【所得税】予定納税の計算

確定申告が1ヶ月延長されましたが、多くの方は令和2年分の確定申告は終えているのではないかと思います。

まだという方は、4月15日はあっという間にきます。頑張って早めに申告を終えるようにしましょう。

確定申告を終えて一段落という方には申し訳ないのですが、所得税には予定納税という制度があります。

予定納税は、その年の5月15日現在において前年の所得金額や源泉徴収税額から、所得税額が一定金額以上になることが見込まれる場合、その年の所得税等の1/3ずつを7月と11月にあらかじめ納付するという制度です。

もっとも予定納税額は税務署が計算をして事前に通知してきますので自分で計算する必要はないのですが、予定納税額を予め知っておけば年間の資金繰りに組み込むことができます。


-予定納税額基準額-
■計算式
次により計算した予定納税基準額が15万円以上となる場合は予定納税が必要となってきます。
なお、予定納税基準額に関する詳しい説明は国税庁HP👈クリックをご参照ください。

A=事業所得+不動産所得+利子所得+配当所得+給与所得
B=(A-所得控除の合計額)×所得税率
C=(源泉徴収額-雑一時等の源泉徴収額)÷1.021
(B-C)×1.021 =予定納税基準額

■具体例
事業所得:10,000,000円、給与所得1,950,000円、所得控除の合計額:1,450,000円、源泉徴収税額:450,000円

A=9,500,000円+1,950,000円=11,450,000円
B=(A-1,450,000円)×所得税率(国税庁HP参照)=1,764,000円
C=(450,000円-0円)÷1.021=440,745円※源泉徴収税額には復興特別所得税2.1%の課税されているので一旦課税前に戻す。
予定納税基準額=(B-C)×1.021 =1,351,043円 > 15万円 ∴予定納税あり
予定納税額:1,351,000円÷3=450,300円
第1期分(7月)450,300円 第2期分(11月)450,300円

-予定納税の納付額と納付期間-
予定納税は、予定納税基準額の3分の1の金額を、第1期分として7月1日から7月31日までに、第2期分として11月1日から11月30日までに納めることになっています。
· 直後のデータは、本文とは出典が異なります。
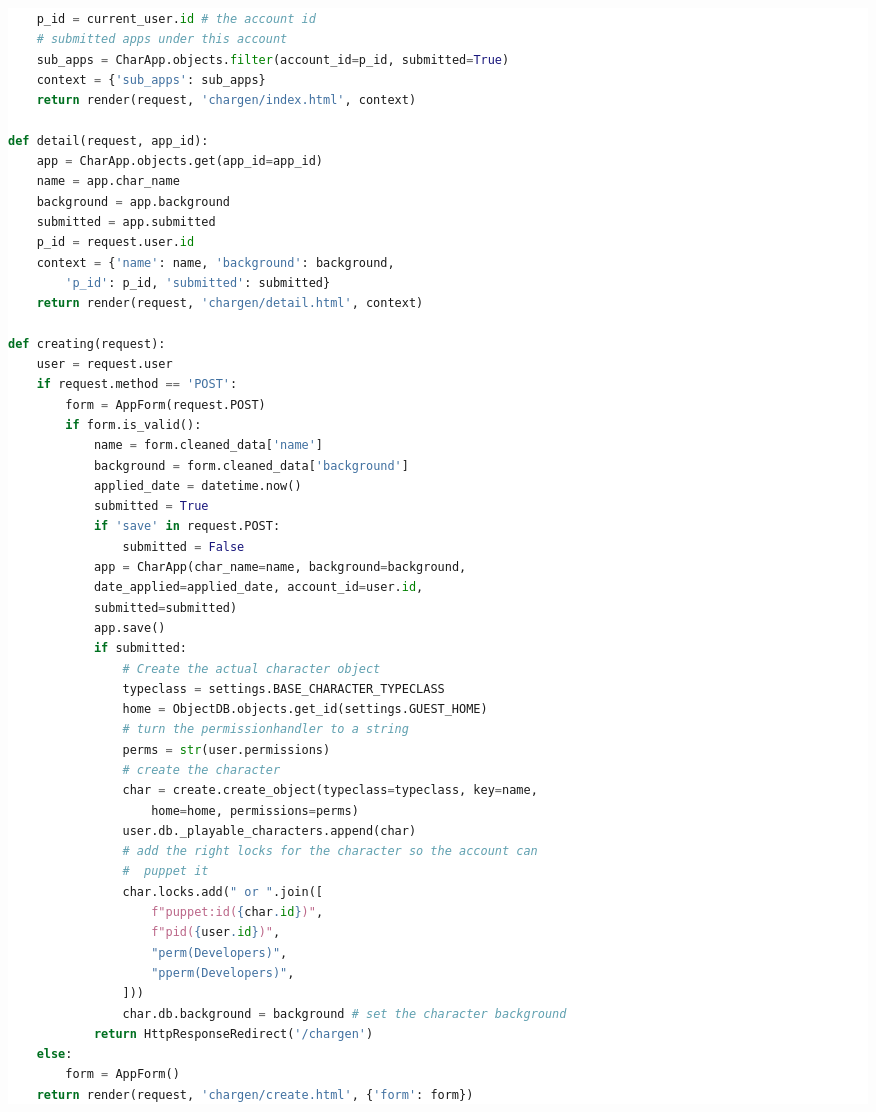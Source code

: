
 ```python
    p_id = current_user.id # the account id
    # submitted apps under this account
    sub_apps = CharApp.objects.filter(account_id=p_id, submitted=True)
    context = {'sub_apps': sub_apps}
    return render(request, 'chargen/index.html', context)

def detail(request, app_id):
    app = CharApp.objects.get(app_id=app_id)
    name = app.char_name
    background = app.background
    submitted = app.submitted
    p_id = request.user.id
    context = {'name': name, 'background': background,
        'p_id': p_id, 'submitted': submitted}
    return render(request, 'chargen/detail.html', context)

def creating(request):
    user = request.user
    if request.method == 'POST':
        form = AppForm(request.POST)
        if form.is_valid():
            name = form.cleaned_data['name']
            background = form.cleaned_data['background']
            applied_date = datetime.now()
            submitted = True
            if 'save' in request.POST:
                submitted = False
            app = CharApp(char_name=name, background=background,
            date_applied=applied_date, account_id=user.id,
            submitted=submitted)
            app.save()
            if submitted:
                # Create the actual character object
                typeclass = settings.BASE_CHARACTER_TYPECLASS
                home = ObjectDB.objects.get_id(settings.GUEST_HOME)
                # turn the permissionhandler to a string
                perms = str(user.permissions)
                # create the character
                char = create.create_object(typeclass=typeclass, key=name,
                    home=home, permissions=perms)
                user.db._playable_characters.append(char)
                # add the right locks for the character so the account can
                #  puppet it
                char.locks.add(" or ".join([
                    f"puppet:id({char.id})",
                    f"pid({user.id})",
                    "perm(Developers)",
                    "pperm(Developers)",
                ]))
                char.db.background = background # set the character background
            return HttpResponseRedirect('/chargen')
    else:
        form = AppForm()
    return render(request, 'chargen/create.html', {'form': form})
```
(特別農業所得者以外)

ただし、令和3年分は新型コロナウイルスの感染拡大に伴い、予定納税額の納期限が国税通則法の規定により延長される可能性があります。

-予定納税の減額申請-
その年の6月30日の現況で所得税及び復興特別所得税の見積額が予定納税基準額よりも少なくなる人は、7月15日までに所轄の税務署長に「定納税額の減額申請書」(国税庁HP👈クリック)を提出して承認されれば、予定納税額は減額されます。
なお、第2期分の予定納税額だけの減額申請は11月15日までです(この場合には、10月31日の現況において見積ることとなります。)。